I would really appreciate any ideas on how to deal with this temporal correlation structure in a replicated point pattern with mppm {spatstat}.
Thank you very much
Sandra
# R version 3.3.1 (64-bit)
library(spatstat) # spatstat version 1.45-2.008
#### Simulate point patterns
# multitype Neyman-Scott process (each cluster is a multitype process)
nclust2 = function(x0, y0, radius, n, types=factor(c("male", "female"))) {
X = runifdisc(n, radius, centre=c(x0, y0))
M = sample(types, n, replace=TRUE)
marks(X) = M
return(X)
}
year1 = rNeymanScott(5,0.1,nclust2, radius=0.1, n=5)
# plot(year1)
#-------------------
year2 = rNeymanScott(10,0.1,nclust2, radius=0.1, n=5)
# plot(year2)
#-------------------
year2 = rNeymanScott(15,0.1,nclust2, radius=0.1, n=10)
# plot(year2)
#-------------------
year3 = rNeymanScott(20,0.1,nclust2, radius=0.1, n=10)
# plot(year3)
#-------------------
year4 = rNeymanScott(25,0.1,nclust2, radius=0.1, n=15)
# plot(year4)
#-------------------
year5 = rNeymanScott(30,0.1,nclust2, radius=0.1, n=15)
# plot(year5)
#### Simulate distance to rivers
line <- psp(runif(10), runif(10), runif(10), runif(10), window=owin())
# plot(line)
# plot(year1, add=TRUE)
#------------------------ UPDATE ------------------------#
#### Create hyperframe
#---> NDVI simulated with distmap to point patterns (not ideal but just to test)

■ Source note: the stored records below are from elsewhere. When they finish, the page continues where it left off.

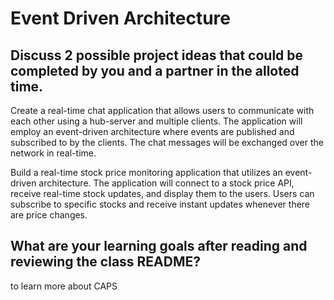 #  Event Driven Architecture

## Discuss 2 possible project ideas that could be completed by you and a partner in the alloted time.

Create a real-time chat application that allows users to communicate with each other using a hub-server and multiple clients. The application will employ an event-driven architecture where events are published and subscribed to by the clients. The chat messages will be exchanged over the network in real-time.

Build a real-time stock price monitoring application that utilizes an event-driven architecture. The application will connect to a stock price API, receive real-time stock updates, and display them to the users. Users can subscribe to specific stocks and receive instant updates whenever there are price changes.

## What are your learning goals after reading and reviewing the class README?

to learn more about CAPS 
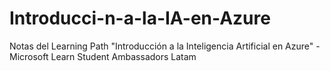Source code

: # Introducci-n-a-la-IA-en-Azure
Notas del Learning Path "Introducción  a la Inteligencia Artificial en Azure" - Microsoft Learn Student Ambassadors Latam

hyp.years = hyperframe(year=factor(2010:2014),
ppp=list(year1,year2,year3,year4,year5),
NDVI=list(distmap(year5),distmap(year1),distmap(year2),distmap(year3),distmap(year4)),
rivD=distmap(line),
stringsAsFactors=TRUE)
hyp.years$numYear = with(hyp.years,as.numeric(year)-1)
hyp.years
#### Run mppm models
# mppm1 = mppm(ppp~(NDVI+rivD)/marks,data=hyp.years); summary(mppm1)

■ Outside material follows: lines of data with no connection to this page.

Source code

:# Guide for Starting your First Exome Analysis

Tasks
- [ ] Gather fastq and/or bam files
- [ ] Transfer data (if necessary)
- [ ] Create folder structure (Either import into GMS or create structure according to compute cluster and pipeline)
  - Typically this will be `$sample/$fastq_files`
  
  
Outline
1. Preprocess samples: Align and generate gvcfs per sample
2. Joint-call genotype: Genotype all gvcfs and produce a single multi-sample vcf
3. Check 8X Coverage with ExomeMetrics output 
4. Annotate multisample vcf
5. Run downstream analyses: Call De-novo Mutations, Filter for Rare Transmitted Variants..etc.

#..........................
# mppm2 = mppm(ppp~(NDVI+rivD)/marks,random = ~1|year,data=hyp.years); summary(mppm2)
#..........................
# correlation = corAR1(form=~year)
# mppm3 = mppm(ppp~(NDVI+rivD)/marks,correlation = corAR1(form=~year),use.gam = TRUE,data=hyp.years); summary(mppm3)
###---> Run mppm model with annual trend and random variation in growth
mppmCorr = mppm(ppp~(NDVI+rivD+numYear)/marks,random = ~1|year,data=hyp.years)
summary(mppm1)
If there's a trend in population size over time, then it might make sense to include this trend in the systematic part of the model. I would suggest you add a new numeric variable NumYear to the data frame (eg giving the number of years since 2010). Then try adding simple trend terms such as +NumYear to the model formula (this would correspond to the exponential growth in population that you observed.) You can keep the 1|year random effect term which will then allow for random variation in population size around the long term growth trend.
There's no need to split the data patterns for each year into separate male and female patterns. The variable marks in the model formula can be used to specify any model that depends on sex.
I'm pretty sure that mppm with use.gam=TRUE does not recognise the argument correlation and this is probably just ignored. (It depends what happens inside gam).